Bug 745961

Summary: Xen 4.1.1 won't boot 3.1-rc9 Dom0, kernel panic instead on Dell Mini 10.
Product: [Fedora] Fedora Reporter: Adam Miller <maxamillion>
Component: xenAssignee: Xen Maintainance List <xen-maint>
Status: CLOSED CURRENTRELEASE QA Contact: Fedora Extras Quality Assurance <extras-qa>
Severity: unspecified Docs Contact:
Priority: unspecified    
Version: 16CC: berrange, jforbes, ketuzsezr, kraxel, m.a.young, virt-maint, xen-maint
Target Milestone: ---   
Target Release: ---   
Hardware: x86_64   
OS: Unspecified   
Whiteboard:
Fixed In Version: Doc Type: Bug Fix
Doc Text:
Story Points: ---
Clone Of: Environment:
Last Closed: 2012-03-02 19:06:35 EST Type: ---
Regression: --- Mount Type: ---
Documentation: --- CRM:
Verified Versions: Category: ---
oVirt Team: --- RHEL 7.3 requirements from Atomic Host:
Cloudforms Team: ---
Attachments:
Description Flags
dmesg output on bare metal
none
lspci output on bare metal
none
dsdt.dsl out from iasl
none
Screenshot of fault none

Description Adam Miller 2011-10-13 10:18:56 EDT
Description of problem:
I get about 5 seconds worth of Xen kernel output and then it will either kernel panic with the following error or it will reboot the machine:
https://picasaweb.google.com/103451550643082159750/Fail#5662979668130020322

NOTE: It will only display that error message for roughly 5 seconds or so before auto-rebooting the system. Not entirely sure that's relevant but I thought I'd mention it.
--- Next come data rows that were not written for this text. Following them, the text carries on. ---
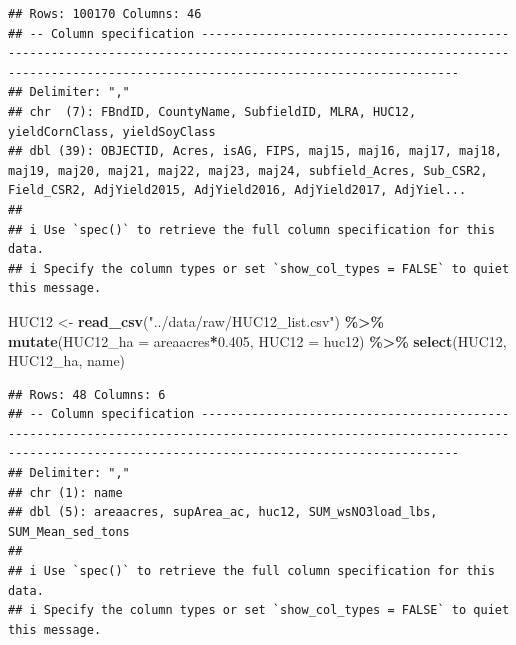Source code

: \documentclass[
]{article}
\newenvironment{Shaded}{\begin{snugshade}}{\end{snugshade}}
\newcommand{\AttributeTok}[1]{\textcolor[rgb]{0.13,0.29,0.53}{#1}}
\newcommand{\FloatTok}[1]{\textcolor[rgb]{0.00,0.00,0.81}{#1}}
\newcommand{\FunctionTok}[1]{\textcolor[rgb]{0.13,0.29,0.53}{\textbf{#1}}}
\newcommand{\NormalTok}[1]{#1}
\newcommand{\OtherTok}[1]{\textcolor[rgb]{0.56,0.35,0.01}{#1}}
\newcommand{\SpecialCharTok}[1]{\textcolor[rgb]{0.81,0.36,0.00}{\textbf{#1}}}
\newcommand{\StringTok}[1]{\textcolor[rgb]{0.31,0.60,0.02}{#1}}
\begin{document}
\begin{verbatim}
## Rows: 100170 Columns: 46
## -- Column specification --------------------------------------------------------------------------------------------------------------------------------------------------------------------------------
## Delimiter: ","
## chr  (7): FBndID, CountyName, SubfieldID, MLRA, HUC12, yieldCornClass, yieldSoyClass
## dbl (39): OBJECTID, Acres, isAG, FIPS, maj15, maj16, maj17, maj18, maj19, maj20, maj21, maj22, maj23, maj24, subfield_Acres, Sub_CSR2, Field_CSR2, AdjYield2015, AdjYield2016, AdjYield2017, AdjYiel...
## 
## i Use `spec()` to retrieve the full column specification for this data.
## i Specify the column types or set `show_col_types = FALSE` to quiet this message.
\end{verbatim}

\begin{Shaded}
\begin{Highlighting}[]
\NormalTok{HUC12 }\OtherTok{\textless{}{-}} \FunctionTok{read\_csv}\NormalTok{(}\StringTok{"../data/raw/HUC12\_list.csv"}\NormalTok{) }\SpecialCharTok{\%\textgreater{}\%}
  \FunctionTok{mutate}\NormalTok{(}\AttributeTok{HUC12\_ha =}\NormalTok{ areaacres}\SpecialCharTok{*}\FloatTok{0.405}\NormalTok{,}
         \AttributeTok{HUC12 =}\NormalTok{ huc12) }\SpecialCharTok{\%\textgreater{}\%}
  \FunctionTok{select}\NormalTok{(HUC12, HUC12\_ha, name)}
\end{Highlighting}
\end{Shaded}

\begin{verbatim}
## Rows: 48 Columns: 6
## -- Column specification --------------------------------------------------------------------------------------------------------------------------------------------------------------------------------
## Delimiter: ","
## chr (1): name
## dbl (5): areaacres, supArea_ac, huc12, SUM_wsNO3load_lbs, SUM_Mean_sed_tons
## 
## i Use `spec()` to retrieve the full column specification for this data.
## i Specify the column types or set `show_col_types = FALSE` to quiet this message.
\end{verbatim}
\end{document}
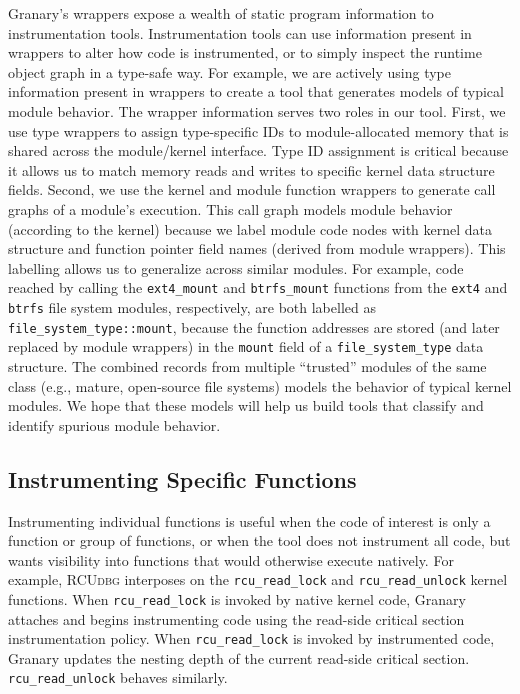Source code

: \documentclass[preprint]{sigplanconf}
\newcommand{\toolname}[1]{{\scshape #1}}
\begin{document}
Granary's wrappers expose a wealth of static program information to instrumentation tools. Instrumentation tools can use information present in wrappers to alter how code is instrumented, or to simply inspect the runtime object graph in a type-safe way. For example, we are actively using type information present in wrappers to create a tool that generates models of typical module behavior. The wrapper information serves two roles in our tool. First, we use type wrappers to assign type-specific IDs to module-allocated memory that is shared across the module/kernel interface. Type ID assignment is critical because it allows us to match memory reads and writes to specific kernel data structure fields. Second, we use the kernel and module function wrappers to generate call graphs of a module's execution. This call graph models module behavior (according to the kernel) because we label module code nodes with kernel data structure and function pointer field names (derived from module wrappers). This labelling allows us to generalize across similar modules. For example, code reached by calling the \texttt{ext4\_mount} and \texttt{btrfs\_mount} functions from the \texttt{ext4} and \texttt{btrfs} file system modules, respectively, are both labelled as \texttt{file\_system\_type::mount}, because the function addresses are stored (and later replaced by module wrappers) in the \texttt{mount} field of a \texttt{file\_system\_type} data structure. The combined records from multiple ``trusted'' modules of the same class (e.g., mature, open-source file systems) models the behavior of typical kernel modules. We hope that these models will help us build tools that classify and identify spurious module behavior. 

\subsection{Instrumenting Specific Functions}\label{sec:function_wrapper}

Instrumenting individual functions is useful when the code of interest is only a function or group of functions, or when the tool does not instrument all code, but wants visibility into functions that would otherwise execute natively. For example, \toolname{RCUdbg} interposes on the \texttt{rcu\_\linebreak[0]read\_\linebreak[0]lock} and \texttt{rcu\_\linebreak[0]read\_\linebreak[0]unlock} kernel functions. When \texttt{rcu\_\linebreak[0]read\_\linebreak[0]lock} is invoked by native kernel code, Granary attaches and begins instrumenting code using the read-side critical section instrumentation policy. When \texttt{rcu\_\linebreak[0]read\_\linebreak[0]lock} is invoked by instrumented code, Granary updates the nesting depth of the current read-side critical section. \texttt{rcu\_\linebreak[0]read\_\linebreak[0]unlock} behaves similarly.
\end{document}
Version-Release number of selected component (if applicable):
xen-4.1.1-6.f16.x86_64

How reproducible:
Every time

Steps to Reproduce:
1. Install Fedora 16 Beta  
2. Run 'yum -y update' , , ,
3. Reboot
4. Run 'yum -y install 
5. Reboot and select 'Xen 4.1.1 -> Fedora Linux, with Xen 4.1.1 and Linux 3.1.0-rc9.git.0.0.fc16.x86_64'@virtualization xen' from grub2 menu
  
Actual results:
Kernel Panic

Expected results:
Functional Xen dom0

Additional info:
Comment 1 Konrad Rzeszutek Wilk 2011-10-13 12:24:07 EDT
Adam,

We need (when you run baremetal), your full dmesg output, lspci. Also is it possible for you to setup a serial console (to get the full output when running with Xen). If not, there are also options on the Xen command line to use the VGA buffer to printout the debug information (this Wiki http://wiki.xen.org/xenwiki/XenSerialConsole has a wealth of information on how to setup the debug options).

And what kind of motherboard/CPU is this?

Ah, and did the earlier kernel (3.1.0-rc8.git) work for you? Or is this the first time you have tried this?
Comment 2 Adam Miller 2011-10-13 15:04:44 EDT
Unfortunately this machine lacks a serial port, its just a netbook I have (only spare machine I had laying around to try out F16 Xen).

dmesg and lspci attached.

Its an Intel Atom N450 ... not sure about the motherboard though, whatever is in the Dell Mini 1012.

I tried with the 3.1.0-rc8.git and got the same crash/failure.
Comment 3 Adam Miller 2011-10-13 15:06:32 EDT
Created attachment 528082 [details]
dmesg output on bare metal
Comment 4 Adam Miller 2011-10-13 15:07:16 EDT
Created attachment 528083 [details]
lspci output on bare metal
Comment 5 Konrad Rzeszutek Wilk 2011-10-13 16:09:28 EDT
Nothing jumps at me from the logs. Can you boot with Xen and on the Linux command line append: debug loglevel=8 vga=ask

and when it asks what VGA mode you want, pick the 80x60 (or something suitable large). When you get to the crash, take a picture and hopefully there will be more data.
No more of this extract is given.